▶ _What you will do_:
Write out the records in full, exactly as given, but without the images.
==============================
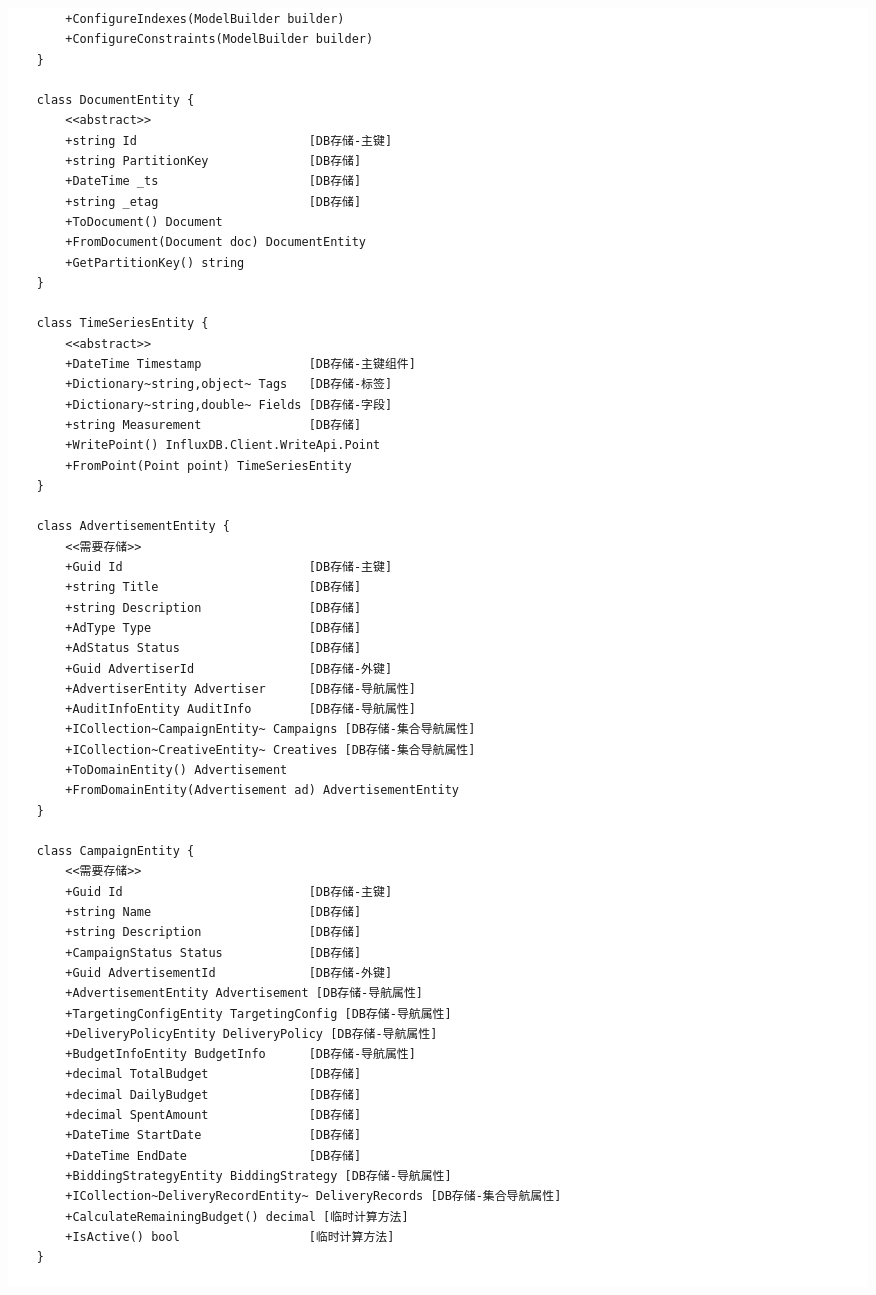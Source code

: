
 ```mermaid
        +ConfigureIndexes(ModelBuilder builder)
        +ConfigureConstraints(ModelBuilder builder)
    }
    
    class DocumentEntity {
        <<abstract>>
        +string Id                        [DB存储-主键]
        +string PartitionKey              [DB存储]
        +DateTime _ts                     [DB存储]
        +string _etag                     [DB存储]
        +ToDocument() Document
        +FromDocument(Document doc) DocumentEntity
        +GetPartitionKey() string
    }
    
    class TimeSeriesEntity {
        <<abstract>>
        +DateTime Timestamp               [DB存储-主键组件]
        +Dictionary~string,object~ Tags   [DB存储-标签]
        +Dictionary~string,double~ Fields [DB存储-字段]
        +string Measurement               [DB存储]
        +WritePoint() InfluxDB.Client.WriteApi.Point
        +FromPoint(Point point) TimeSeriesEntity
    }
    
    class AdvertisementEntity {
        <<需要存储>>
        +Guid Id                          [DB存储-主键]
        +string Title                     [DB存储]
        +string Description               [DB存储]
        +AdType Type                      [DB存储]
        +AdStatus Status                  [DB存储]
        +Guid AdvertiserId                [DB存储-外键]
        +AdvertiserEntity Advertiser      [DB存储-导航属性]
        +AuditInfoEntity AuditInfo        [DB存储-导航属性]
        +ICollection~CampaignEntity~ Campaigns [DB存储-集合导航属性]
        +ICollection~CreativeEntity~ Creatives [DB存储-集合导航属性]
        +ToDomainEntity() Advertisement
        +FromDomainEntity(Advertisement ad) AdvertisementEntity
    }
    
    class CampaignEntity {
        <<需要存储>>
        +Guid Id                          [DB存储-主键]
        +string Name                      [DB存储]
        +string Description               [DB存储]
        +CampaignStatus Status            [DB存储]
        +Guid AdvertisementId             [DB存储-外键]
        +AdvertisementEntity Advertisement [DB存储-导航属性]
        +TargetingConfigEntity TargetingConfig [DB存储-导航属性]
        +DeliveryPolicyEntity DeliveryPolicy [DB存储-导航属性]
        +BudgetInfoEntity BudgetInfo      [DB存储-导航属性]
        +decimal TotalBudget              [DB存储]
        +decimal DailyBudget              [DB存储]
        +decimal SpentAmount              [DB存储]
        +DateTime StartDate               [DB存储]
        +DateTime EndDate                 [DB存储]
        +BiddingStrategyEntity BiddingStrategy [DB存储-导航属性]
        +ICollection~DeliveryRecordEntity~ DeliveryRecords [DB存储-集合导航属性]
        +CalculateRemainingBudget() decimal [临时计算方法]
        +IsActive() bool                  [临时计算方法]
    }
    
```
==============================
▶ _The answer_:
Source code

:
 ```mermaid
        +ConfigureIndexes(ModelBuilder builder)
        +ConfigureConstraints(ModelBuilder builder)
    }
    
    class DocumentEntity {
        <<abstract>>
        +string Id                        [DB存储-主键]
        +string PartitionKey              [DB存储]
        +DateTime _ts                     [DB存储]
        +string _etag                     [DB存储]
        +ToDocument() Document
        +FromDocument(Document doc) DocumentEntity
        +GetPartitionKey() string
    }
    
    class TimeSeriesEntity {
        <<abstract>>
        +DateTime Timestamp               [DB存储-主键组件]
        +Dictionary~string,object~ Tags   [DB存储-标签]
        +Dictionary~string,double~ Fields [DB存储-字段]
        +string Measurement               [DB存储]
        +WritePoint() InfluxDB.Client.WriteApi.Point
        +FromPoint(Point point) TimeSeriesEntity
    }
    
    class AdvertisementEntity {
        <<需要存储>>
        +Guid Id                          [DB存储-主键]
        +string Title                     [DB存储]
        +string Description               [DB存储]
        +AdType Type                      [DB存储]
        +AdStatus Status                  [DB存储]
        +Guid AdvertiserId                [DB存储-外键]
        +AdvertiserEntity Advertiser      [DB存储-导航属性]
        +AuditInfoEntity AuditInfo        [DB存储-导航属性]
        +ICollection~CampaignEntity~ Campaigns [DB存储-集合导航属性]
        +ICollection~CreativeEntity~ Creatives [DB存储-集合导航属性]
        +ToDomainEntity() Advertisement
        +FromDomainEntity(Advertisement ad) AdvertisementEntity
    }
    
    class CampaignEntity {
        <<需要存储>>
        +Guid Id                          [DB存储-主键]
        +string Name                      [DB存储]
        +string Description               [DB存储]
        +CampaignStatus Status            [DB存储]
        +Guid AdvertisementId             [DB存储-外键]
        +AdvertisementEntity Advertisement [DB存储-导航属性]
        +TargetingConfigEntity TargetingConfig [DB存储-导航属性]
        +DeliveryPolicyEntity DeliveryPolicy [DB存储-导航属性]
        +BudgetInfoEntity BudgetInfo      [DB存储-导航属性]
        +decimal TotalBudget              [DB存储]
        +decimal DailyBudget              [DB存储]
        +decimal SpentAmount              [DB存储]
        +DateTime StartDate               [DB存储]
        +DateTime EndDate                 [DB存储]
        +BiddingStrategyEntity BiddingStrategy [DB存储-导航属性]
        +ICollection~DeliveryRecordEntity~ DeliveryRecords [DB存储-集合导航属性]
        +CalculateRemainingBudget() decimal [临时计算方法]
        +IsActive() bool                  [临时计算方法]
    }
    
```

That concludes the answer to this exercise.